Problem requirements: Your answer should be the records again, unchanged in wording and free of images.

[Stored data entries]
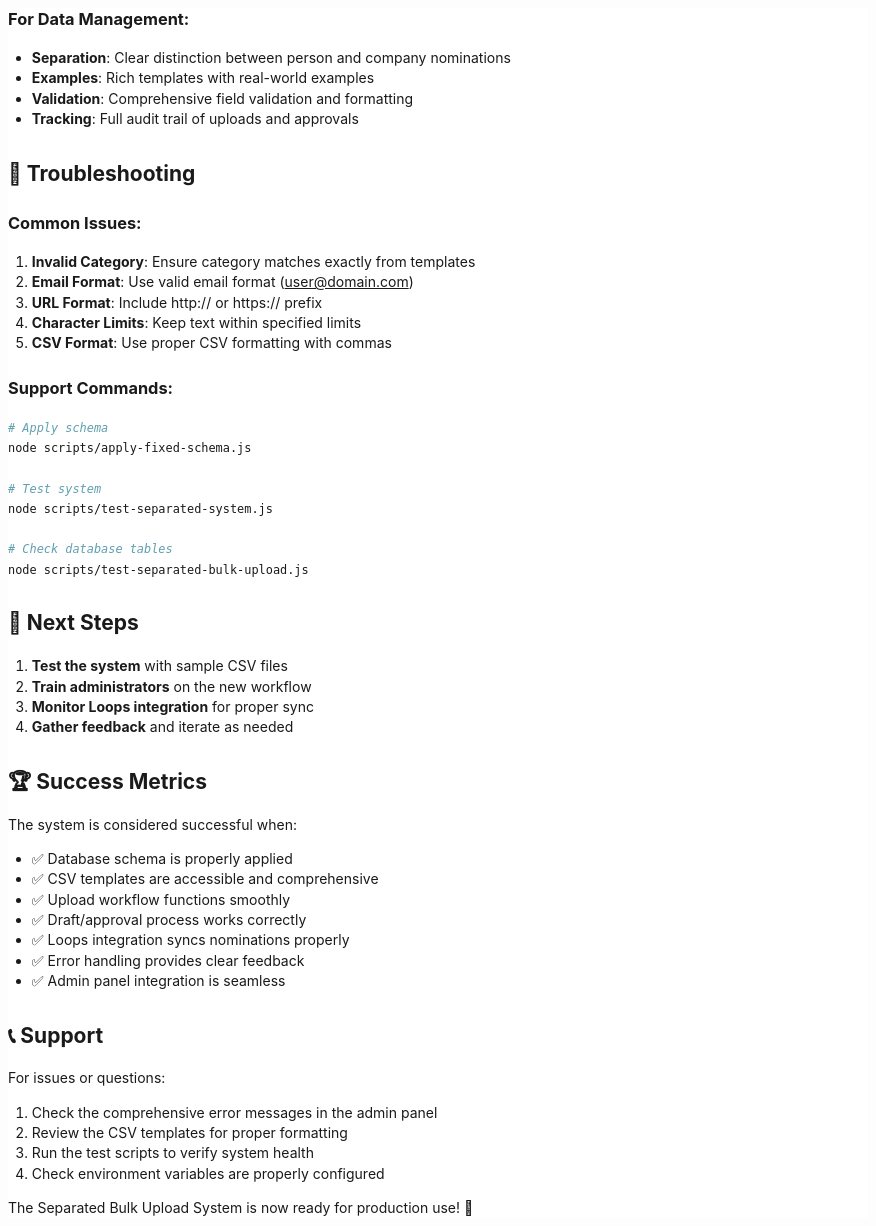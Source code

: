 ### For Data Management:
- **Separation**: Clear distinction between person and company nominations
- **Examples**: Rich templates with real-world examples
- **Validation**: Comprehensive field validation and formatting
- **Tracking**: Full audit trail of uploads and approvals

## 🔧 Troubleshooting

### Common Issues:
1. **Invalid Category**: Ensure category matches exactly from templates
2. **Email Format**: Use valid email format (user@domain.com)
3. **URL Format**: Include http:// or https:// prefix
4. **Character Limits**: Keep text within specified limits
5. **CSV Format**: Use proper CSV formatting with commas

### Support Commands:
```bash
# Apply schema
node scripts/apply-fixed-schema.js

# Test system
node scripts/test-separated-system.js

# Check database tables
node scripts/test-separated-bulk-upload.js
```

## 🎯 Next Steps

1. **Test the system** with sample CSV files
2. **Train administrators** on the new workflow
3. **Monitor Loops integration** for proper sync
4. **Gather feedback** and iterate as needed

## 🏆 Success Metrics

The system is considered successful when:
- ✅ Database schema is properly applied
- ✅ CSV templates are accessible and comprehensive
- ✅ Upload workflow functions smoothly
- ✅ Draft/approval process works correctly
- ✅ Loops integration syncs nominations properly
- ✅ Error handling provides clear feedback
- ✅ Admin panel integration is seamless

## 📞 Support

For issues or questions:
1. Check the comprehensive error messages in the admin panel
2. Review the CSV templates for proper formatting
3. Run the test scripts to verify system health
4. Check environment variables are properly configured

The Separated Bulk Upload System is now ready for production use! 🚀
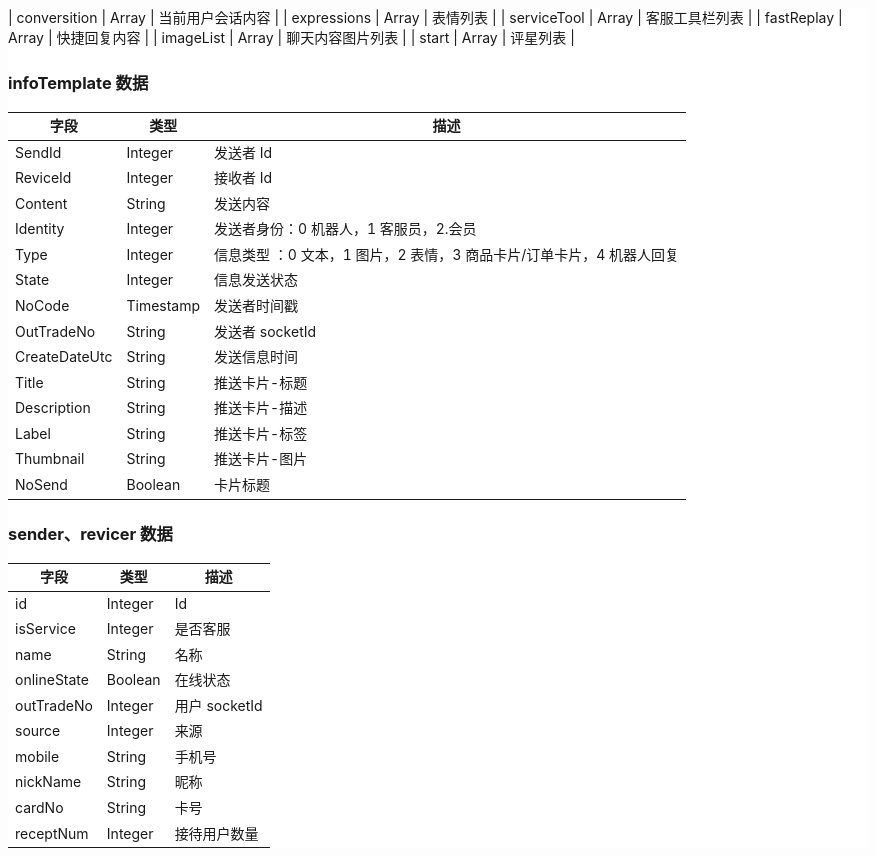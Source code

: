 | conversition       | Array     | 当前用户会话内容         |
| expressions        | Array     | 表情列表                 |
| serviceTool        | Array     | 客服工具栏列表           |
| fastReplay         | Array     | 快捷回复内容             |
| imageList          | Array     | 聊天内容图片列表         |
| start              | Array     | 评星列表                 |

### infoTemplate 数据

| 字段          | 类型      | 描述                                                                 |
| ------------- | --------- | -------------------------------------------------------------------- |
| SendId        | Integer   | 发送者 Id                                                            |
| ReviceId      | Integer   | 接收者 Id                                                            |
| Content       | String    | 发送内容                                                             |
| Identity      | Integer   | 发送者身份：0 机器人，1 客服员，2.会员                               |
| Type          | Integer   | 信息类型 ：0 文本，1 图片，2 表情，3 商品卡片/订单卡片，4 机器人回复 |
| State         | Integer   | 信息发送状态                                                         |
| NoCode        | Timestamp | 发送者时间戳                                                         |
| OutTradeNo    | String    | 发送者 socketId                                                      |
| CreateDateUtc | String    | 发送信息时间                                                         |
| Title         | String    | 推送卡片-标题                                                        |
| Description   | String    | 推送卡片-描述                                                        |
| Label         | String    | 推送卡片-标签                                                        |
| Thumbnail     | String    | 推送卡片-图片                                                        |
| NoSend        | Boolean   | 卡片标题                                                             |

### sender、revicer 数据

| 字段        | 类型    | 描述          |
| ----------- | ------- | ------------- |
| id          | Integer | Id            |
| isService   | Integer | 是否客服      |
| name        | String  | 名称          |
| onlineState | Boolean | 在线状态      |
| outTradeNo  | Integer | 用户 socketId |
| source      | Integer | 来源          |
| mobile      | String  | 手机号        |
| nickName    | String  | 昵称          |
| cardNo      | String  | 卡号          |
| receptNum   | Integer | 接待用户数量  |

Solution to this task:
Source code

: ### For Data Management:
- **Separation**: Clear distinction between person and company nominations
- **Examples**: Rich templates with real-world examples
- **Validation**: Comprehensive field validation and formatting
- **Tracking**: Full audit trail of uploads and approvals

## 🔧 Troubleshooting

### Common Issues:
1. **Invalid Category**: Ensure category matches exactly from templates
2. **Email Format**: Use valid email format (user@domain.com)
3. **URL Format**: Include http:// or https:// prefix
4. **Character Limits**: Keep text within specified limits
5. **CSV Format**: Use proper CSV formatting with commas

### Support Commands:
```bash
# Apply schema
node scripts/apply-fixed-schema.js

# Test system
node scripts/test-separated-system.js

# Check database tables
node scripts/test-separated-bulk-upload.js
```

## 🎯 Next Steps

1. **Test the system** with sample CSV files
2. **Train administrators** on the new workflow
3. **Monitor Loops integration** for proper sync
4. **Gather feedback** and iterate as needed

## 🏆 Success Metrics

The system is considered successful when:
- ✅ Database schema is properly applied
- ✅ CSV templates are accessible and comprehensive
- ✅ Upload workflow functions smoothly
- ✅ Draft/approval process works correctly
- ✅ Loops integration syncs nominations properly
- ✅ Error handling provides clear feedback
- ✅ Admin panel integration is seamless

## 📞 Support

For issues or questions:
1. Check the comprehensive error messages in the admin panel
2. Review the CSV templates for proper formatting
3. Run the test scripts to verify system health
4. Check environment variables are properly configured

The Separated Bulk Upload System is now ready for production use! 🚀
Source code

: | conversition       | Array     | 当前用户会话内容         |
| expressions        | Array     | 表情列表                 |
| serviceTool        | Array     | 客服工具栏列表           |
| fastReplay         | Array     | 快捷回复内容             |
| imageList          | Array     | 聊天内容图片列表         |
| start              | Array     | 评星列表                 |

### infoTemplate 数据

| 字段          | 类型      | 描述                                                                 |
| ------------- | --------- | -------------------------------------------------------------------- |
| SendId        | Integer   | 发送者 Id                                                            |
| ReviceId      | Integer   | 接收者 Id                                                            |
| Content       | String    | 发送内容                                                             |
| Identity      | Integer   | 发送者身份：0 机器人，1 客服员，2.会员                               |
| Type          | Integer   | 信息类型 ：0 文本，1 图片，2 表情，3 商品卡片/订单卡片，4 机器人回复 |
| State         | Integer   | 信息发送状态                                                         |
| NoCode        | Timestamp | 发送者时间戳                                                         |
| OutTradeNo    | String    | 发送者 socketId                                                      |
| CreateDateUtc | String    | 发送信息时间                                                         |
| Title         | String    | 推送卡片-标题                                                        |
| Description   | String    | 推送卡片-描述                                                        |
| Label         | String    | 推送卡片-标签                                                        |
| Thumbnail     | String    | 推送卡片-图片                                                        |
| NoSend        | Boolean   | 卡片标题                                                             |

### sender、revicer 数据

| 字段        | 类型    | 描述          |
| ----------- | ------- | ------------- |
| id          | Integer | Id            |
| isService   | Integer | 是否客服      |
| name        | String  | 名称          |
| onlineState | Boolean | 在线状态      |
| outTradeNo  | Integer | 用户 socketId |
| source      | Integer | 来源          |
| mobile      | String  | 手机号        |
| nickName    | String  | 昵称          |
| cardNo      | String  | 卡号          |
| receptNum   | Integer | 接待用户数量  |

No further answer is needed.